(Data extracted from a collection)
════════
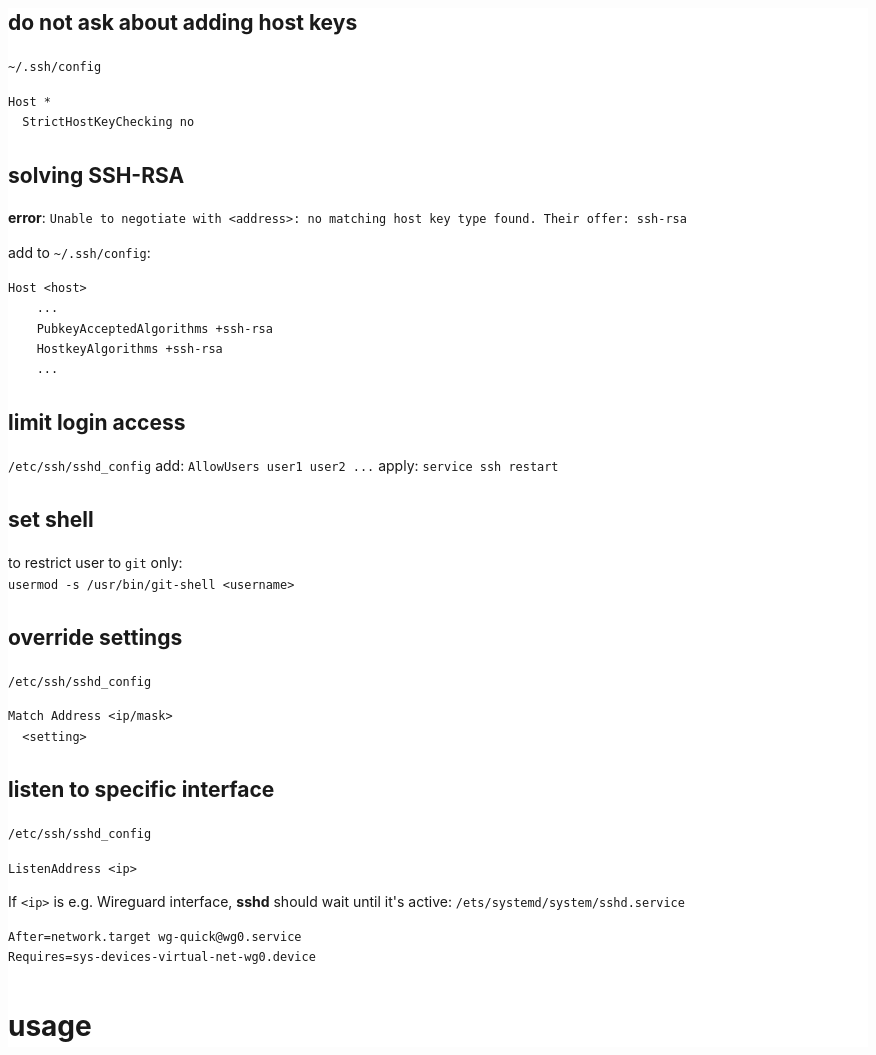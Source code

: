 ## do not ask about adding host keys
`~/.ssh/config`
```
Host *
  StrictHostKeyChecking no
```

## solving SSH-RSA
**error**: `Unable to negotiate with <address>: no matching host key type found. Their offer: ssh-rsa`

add to `~/.ssh/config`:
```
Host <host>
    ...
    PubkeyAcceptedAlgorithms +ssh-rsa
    HostkeyAlgorithms +ssh-rsa
    ...
```

## limit login access
`/etc/ssh/sshd_config`
add: `AllowUsers user1 user2 ...`
apply: `service ssh restart`

## set shell
to restrict user to `git` only:  
`usermod -s /usr/bin/git-shell <username>`

## override settings
`/etc/ssh/sshd_config`
```
Match Address <ip/mask>
  <setting>
```

## listen to specific interface
`/etc/ssh/sshd_config`
```
ListenAddress <ip>
```
If `<ip>` is e.g. Wireguard interface, **sshd** should wait until it's active:
`/ets/systemd/system/sshd.service`
```
After=network.target wg-quick@wg0.service
Requires=sys-devices-virtual-net-wg0.device
```


# usage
════════
### Problem description
Determine how many lines in the data contain the string "shell", and give the number only.

### Task output
2